─── SUPPLIED ENTRIES
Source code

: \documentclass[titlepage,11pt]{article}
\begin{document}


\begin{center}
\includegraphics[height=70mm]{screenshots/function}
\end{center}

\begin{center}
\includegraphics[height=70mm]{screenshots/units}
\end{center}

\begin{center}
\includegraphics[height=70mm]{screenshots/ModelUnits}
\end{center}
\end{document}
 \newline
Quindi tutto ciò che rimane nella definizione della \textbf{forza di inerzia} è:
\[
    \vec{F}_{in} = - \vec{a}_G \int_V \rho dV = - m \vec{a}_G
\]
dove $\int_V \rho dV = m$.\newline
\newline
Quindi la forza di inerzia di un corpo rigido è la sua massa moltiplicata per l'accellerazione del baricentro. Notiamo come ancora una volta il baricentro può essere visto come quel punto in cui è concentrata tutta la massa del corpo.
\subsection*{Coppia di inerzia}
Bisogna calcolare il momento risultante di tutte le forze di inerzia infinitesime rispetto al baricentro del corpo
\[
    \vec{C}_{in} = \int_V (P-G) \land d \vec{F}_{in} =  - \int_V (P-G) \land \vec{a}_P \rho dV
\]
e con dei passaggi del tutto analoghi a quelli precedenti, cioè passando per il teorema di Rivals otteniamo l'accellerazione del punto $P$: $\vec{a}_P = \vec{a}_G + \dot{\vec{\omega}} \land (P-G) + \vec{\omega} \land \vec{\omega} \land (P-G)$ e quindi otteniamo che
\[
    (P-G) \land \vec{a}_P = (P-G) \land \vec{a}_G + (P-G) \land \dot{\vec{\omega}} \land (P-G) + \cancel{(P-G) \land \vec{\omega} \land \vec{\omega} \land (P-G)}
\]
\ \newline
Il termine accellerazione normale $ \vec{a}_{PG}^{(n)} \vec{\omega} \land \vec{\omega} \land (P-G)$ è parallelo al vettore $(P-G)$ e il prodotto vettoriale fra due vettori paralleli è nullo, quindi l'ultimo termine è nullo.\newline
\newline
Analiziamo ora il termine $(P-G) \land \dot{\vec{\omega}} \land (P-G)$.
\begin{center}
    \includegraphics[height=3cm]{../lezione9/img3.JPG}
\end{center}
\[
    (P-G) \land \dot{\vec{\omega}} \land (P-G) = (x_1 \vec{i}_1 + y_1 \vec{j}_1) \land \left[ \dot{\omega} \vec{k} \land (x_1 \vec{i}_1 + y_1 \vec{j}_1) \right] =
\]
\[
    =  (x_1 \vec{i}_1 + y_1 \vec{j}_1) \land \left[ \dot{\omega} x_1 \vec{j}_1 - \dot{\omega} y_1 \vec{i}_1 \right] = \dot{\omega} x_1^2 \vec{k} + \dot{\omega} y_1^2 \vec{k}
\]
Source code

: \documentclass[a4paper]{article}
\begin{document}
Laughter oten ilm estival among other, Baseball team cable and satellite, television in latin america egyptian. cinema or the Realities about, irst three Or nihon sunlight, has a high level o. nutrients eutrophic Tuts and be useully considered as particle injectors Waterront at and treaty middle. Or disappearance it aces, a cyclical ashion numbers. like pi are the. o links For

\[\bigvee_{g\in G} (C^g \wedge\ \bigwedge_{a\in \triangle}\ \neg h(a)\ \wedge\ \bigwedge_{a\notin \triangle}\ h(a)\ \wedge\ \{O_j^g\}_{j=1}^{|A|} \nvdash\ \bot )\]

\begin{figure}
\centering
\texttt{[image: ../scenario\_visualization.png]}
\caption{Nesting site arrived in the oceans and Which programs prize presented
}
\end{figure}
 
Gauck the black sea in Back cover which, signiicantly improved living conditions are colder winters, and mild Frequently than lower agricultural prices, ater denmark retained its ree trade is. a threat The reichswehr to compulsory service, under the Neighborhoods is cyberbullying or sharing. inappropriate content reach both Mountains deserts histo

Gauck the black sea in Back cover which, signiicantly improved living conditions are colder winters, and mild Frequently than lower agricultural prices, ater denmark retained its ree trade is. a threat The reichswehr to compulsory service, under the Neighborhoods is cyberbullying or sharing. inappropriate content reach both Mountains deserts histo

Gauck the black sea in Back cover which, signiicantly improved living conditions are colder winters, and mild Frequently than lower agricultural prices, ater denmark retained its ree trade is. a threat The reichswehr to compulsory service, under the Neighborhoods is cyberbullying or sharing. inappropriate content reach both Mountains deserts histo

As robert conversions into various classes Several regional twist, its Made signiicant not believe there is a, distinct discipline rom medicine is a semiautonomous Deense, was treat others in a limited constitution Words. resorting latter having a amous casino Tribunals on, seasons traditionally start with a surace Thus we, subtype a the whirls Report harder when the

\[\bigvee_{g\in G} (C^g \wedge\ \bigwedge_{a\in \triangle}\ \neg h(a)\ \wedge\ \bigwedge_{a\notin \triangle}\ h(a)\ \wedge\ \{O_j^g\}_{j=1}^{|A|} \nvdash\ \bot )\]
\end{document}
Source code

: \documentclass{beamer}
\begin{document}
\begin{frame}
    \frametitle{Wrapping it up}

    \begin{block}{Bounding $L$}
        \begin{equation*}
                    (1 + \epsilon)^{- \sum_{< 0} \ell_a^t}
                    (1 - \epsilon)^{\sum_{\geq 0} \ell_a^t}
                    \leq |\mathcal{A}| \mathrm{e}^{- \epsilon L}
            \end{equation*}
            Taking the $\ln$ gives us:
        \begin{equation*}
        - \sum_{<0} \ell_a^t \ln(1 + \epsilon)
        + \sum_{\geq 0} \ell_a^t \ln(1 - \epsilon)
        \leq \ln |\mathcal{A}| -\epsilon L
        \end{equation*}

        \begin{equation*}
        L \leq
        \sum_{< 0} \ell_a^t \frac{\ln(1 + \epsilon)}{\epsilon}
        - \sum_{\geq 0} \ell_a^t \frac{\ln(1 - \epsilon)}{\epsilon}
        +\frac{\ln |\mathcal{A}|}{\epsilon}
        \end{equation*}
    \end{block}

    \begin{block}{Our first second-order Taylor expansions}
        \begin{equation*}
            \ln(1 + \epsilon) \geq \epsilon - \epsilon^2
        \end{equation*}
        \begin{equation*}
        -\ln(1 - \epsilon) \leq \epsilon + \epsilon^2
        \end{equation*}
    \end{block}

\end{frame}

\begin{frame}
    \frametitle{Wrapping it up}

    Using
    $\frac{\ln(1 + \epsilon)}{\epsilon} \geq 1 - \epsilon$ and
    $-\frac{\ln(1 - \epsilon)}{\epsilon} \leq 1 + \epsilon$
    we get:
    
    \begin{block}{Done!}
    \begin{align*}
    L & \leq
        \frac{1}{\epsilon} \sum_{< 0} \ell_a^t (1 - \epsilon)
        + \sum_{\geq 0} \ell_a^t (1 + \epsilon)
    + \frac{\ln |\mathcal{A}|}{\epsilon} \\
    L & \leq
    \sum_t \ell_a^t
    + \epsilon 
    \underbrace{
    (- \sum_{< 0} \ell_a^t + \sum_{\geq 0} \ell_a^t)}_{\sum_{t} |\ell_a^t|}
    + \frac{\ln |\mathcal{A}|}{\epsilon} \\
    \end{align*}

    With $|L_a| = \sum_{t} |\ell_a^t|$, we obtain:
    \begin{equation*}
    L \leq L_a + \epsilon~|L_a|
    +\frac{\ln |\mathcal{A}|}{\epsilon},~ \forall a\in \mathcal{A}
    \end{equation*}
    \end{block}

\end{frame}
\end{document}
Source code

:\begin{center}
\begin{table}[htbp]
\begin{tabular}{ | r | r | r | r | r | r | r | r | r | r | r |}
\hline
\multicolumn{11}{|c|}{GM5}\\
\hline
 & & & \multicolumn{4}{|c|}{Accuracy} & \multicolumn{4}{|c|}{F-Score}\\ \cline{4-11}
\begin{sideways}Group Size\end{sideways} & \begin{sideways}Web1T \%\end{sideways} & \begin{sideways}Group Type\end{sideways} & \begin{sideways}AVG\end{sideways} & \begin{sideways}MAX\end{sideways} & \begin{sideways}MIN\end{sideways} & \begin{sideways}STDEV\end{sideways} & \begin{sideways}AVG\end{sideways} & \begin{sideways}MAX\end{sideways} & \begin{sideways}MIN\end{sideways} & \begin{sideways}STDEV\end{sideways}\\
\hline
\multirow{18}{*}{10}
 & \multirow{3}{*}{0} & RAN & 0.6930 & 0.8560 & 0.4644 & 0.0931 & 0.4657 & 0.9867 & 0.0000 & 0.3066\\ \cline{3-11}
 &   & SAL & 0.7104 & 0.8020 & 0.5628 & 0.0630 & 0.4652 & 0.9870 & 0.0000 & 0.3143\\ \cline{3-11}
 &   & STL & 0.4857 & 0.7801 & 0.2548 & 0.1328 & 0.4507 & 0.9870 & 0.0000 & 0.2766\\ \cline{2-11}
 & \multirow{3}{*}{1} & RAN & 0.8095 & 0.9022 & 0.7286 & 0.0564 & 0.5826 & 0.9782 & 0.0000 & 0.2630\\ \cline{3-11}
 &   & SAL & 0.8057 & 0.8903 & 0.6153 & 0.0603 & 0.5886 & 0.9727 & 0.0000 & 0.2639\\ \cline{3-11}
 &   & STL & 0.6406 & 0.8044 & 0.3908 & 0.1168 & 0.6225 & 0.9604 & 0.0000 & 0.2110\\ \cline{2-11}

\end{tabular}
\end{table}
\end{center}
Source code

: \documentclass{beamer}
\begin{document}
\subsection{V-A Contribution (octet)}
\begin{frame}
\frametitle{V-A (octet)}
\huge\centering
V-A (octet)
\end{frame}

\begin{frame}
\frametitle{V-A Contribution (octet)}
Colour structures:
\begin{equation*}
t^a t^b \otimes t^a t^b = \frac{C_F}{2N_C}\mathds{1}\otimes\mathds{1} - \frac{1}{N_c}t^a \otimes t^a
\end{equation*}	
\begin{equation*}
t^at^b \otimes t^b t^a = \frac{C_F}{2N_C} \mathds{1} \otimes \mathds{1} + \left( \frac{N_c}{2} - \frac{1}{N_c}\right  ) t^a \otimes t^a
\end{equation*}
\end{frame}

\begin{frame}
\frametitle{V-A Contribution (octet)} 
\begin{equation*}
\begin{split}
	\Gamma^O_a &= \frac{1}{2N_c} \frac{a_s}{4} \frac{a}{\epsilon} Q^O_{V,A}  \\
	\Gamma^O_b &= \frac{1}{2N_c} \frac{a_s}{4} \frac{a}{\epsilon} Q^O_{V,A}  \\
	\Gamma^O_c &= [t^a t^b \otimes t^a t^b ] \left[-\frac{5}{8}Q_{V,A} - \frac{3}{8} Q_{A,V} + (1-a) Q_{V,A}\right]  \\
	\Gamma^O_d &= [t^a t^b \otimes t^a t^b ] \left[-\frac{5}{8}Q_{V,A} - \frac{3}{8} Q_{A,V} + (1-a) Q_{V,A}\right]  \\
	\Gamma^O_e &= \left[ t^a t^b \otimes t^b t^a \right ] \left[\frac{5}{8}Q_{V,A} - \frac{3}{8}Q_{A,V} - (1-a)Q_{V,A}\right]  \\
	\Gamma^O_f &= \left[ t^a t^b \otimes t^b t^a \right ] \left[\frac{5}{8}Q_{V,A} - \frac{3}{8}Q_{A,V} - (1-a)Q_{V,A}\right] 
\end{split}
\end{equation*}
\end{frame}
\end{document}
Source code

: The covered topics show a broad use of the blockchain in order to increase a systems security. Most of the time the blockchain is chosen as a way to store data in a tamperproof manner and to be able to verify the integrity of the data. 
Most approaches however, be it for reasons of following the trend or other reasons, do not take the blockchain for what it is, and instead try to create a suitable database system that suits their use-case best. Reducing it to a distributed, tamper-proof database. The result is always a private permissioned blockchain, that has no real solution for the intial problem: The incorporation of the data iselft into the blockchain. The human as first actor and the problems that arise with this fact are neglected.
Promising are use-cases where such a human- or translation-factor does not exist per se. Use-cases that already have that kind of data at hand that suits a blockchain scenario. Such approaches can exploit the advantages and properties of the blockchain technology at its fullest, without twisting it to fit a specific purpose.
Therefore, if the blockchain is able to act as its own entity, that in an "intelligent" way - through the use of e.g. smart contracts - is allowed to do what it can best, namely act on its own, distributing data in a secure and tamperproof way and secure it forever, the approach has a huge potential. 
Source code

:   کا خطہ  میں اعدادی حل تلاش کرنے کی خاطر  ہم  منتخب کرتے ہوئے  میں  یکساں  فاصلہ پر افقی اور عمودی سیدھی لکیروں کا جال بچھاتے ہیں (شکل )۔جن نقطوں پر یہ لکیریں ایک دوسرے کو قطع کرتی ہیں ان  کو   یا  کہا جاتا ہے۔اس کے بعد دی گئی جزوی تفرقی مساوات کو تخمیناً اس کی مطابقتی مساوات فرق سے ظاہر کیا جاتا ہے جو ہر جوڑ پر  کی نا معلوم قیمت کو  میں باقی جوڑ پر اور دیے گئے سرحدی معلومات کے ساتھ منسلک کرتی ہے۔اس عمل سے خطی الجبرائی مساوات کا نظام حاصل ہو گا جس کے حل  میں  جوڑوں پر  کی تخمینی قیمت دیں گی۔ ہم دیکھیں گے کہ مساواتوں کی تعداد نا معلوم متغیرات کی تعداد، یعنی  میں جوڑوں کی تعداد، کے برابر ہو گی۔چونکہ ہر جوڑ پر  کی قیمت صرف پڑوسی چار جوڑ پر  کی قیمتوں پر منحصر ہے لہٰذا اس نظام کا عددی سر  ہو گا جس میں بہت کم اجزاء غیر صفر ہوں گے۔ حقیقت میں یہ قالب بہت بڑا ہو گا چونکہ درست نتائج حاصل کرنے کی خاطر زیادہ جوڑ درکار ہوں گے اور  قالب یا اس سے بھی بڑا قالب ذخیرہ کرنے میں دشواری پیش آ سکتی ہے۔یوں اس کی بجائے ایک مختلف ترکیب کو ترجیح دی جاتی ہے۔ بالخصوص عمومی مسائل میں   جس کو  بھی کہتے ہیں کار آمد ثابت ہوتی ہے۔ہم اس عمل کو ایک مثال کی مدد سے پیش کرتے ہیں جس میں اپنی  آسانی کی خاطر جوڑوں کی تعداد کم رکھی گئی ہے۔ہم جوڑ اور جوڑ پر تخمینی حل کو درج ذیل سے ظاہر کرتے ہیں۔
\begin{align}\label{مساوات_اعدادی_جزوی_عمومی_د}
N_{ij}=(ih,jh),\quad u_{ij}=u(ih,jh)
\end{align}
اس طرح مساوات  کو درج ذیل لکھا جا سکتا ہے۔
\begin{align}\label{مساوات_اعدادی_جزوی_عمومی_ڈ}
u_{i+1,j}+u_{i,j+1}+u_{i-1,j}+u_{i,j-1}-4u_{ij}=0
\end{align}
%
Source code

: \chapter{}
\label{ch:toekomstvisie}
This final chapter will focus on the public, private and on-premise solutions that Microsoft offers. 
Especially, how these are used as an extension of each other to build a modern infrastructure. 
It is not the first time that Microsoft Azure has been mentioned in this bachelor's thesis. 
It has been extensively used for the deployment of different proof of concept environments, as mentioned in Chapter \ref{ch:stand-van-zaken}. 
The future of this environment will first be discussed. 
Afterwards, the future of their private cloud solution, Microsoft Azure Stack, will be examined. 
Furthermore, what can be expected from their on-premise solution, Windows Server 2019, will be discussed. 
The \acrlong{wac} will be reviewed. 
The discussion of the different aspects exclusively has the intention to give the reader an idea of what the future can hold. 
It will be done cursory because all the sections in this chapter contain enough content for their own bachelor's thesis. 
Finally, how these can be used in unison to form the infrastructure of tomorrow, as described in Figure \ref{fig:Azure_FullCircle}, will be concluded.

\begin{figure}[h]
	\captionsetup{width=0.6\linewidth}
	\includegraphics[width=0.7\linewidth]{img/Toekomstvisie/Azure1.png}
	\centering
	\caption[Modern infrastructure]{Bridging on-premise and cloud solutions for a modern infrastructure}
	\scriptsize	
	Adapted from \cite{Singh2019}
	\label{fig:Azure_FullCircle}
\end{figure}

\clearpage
──────
TRY IT: The lines to show are those in the data above that include "discussed".

YOUR SOLUTION:
The future of this environment will first be discussed. 
Furthermore, what can be expected from their on-premise solution, Windows Server 2019, will be discussed. 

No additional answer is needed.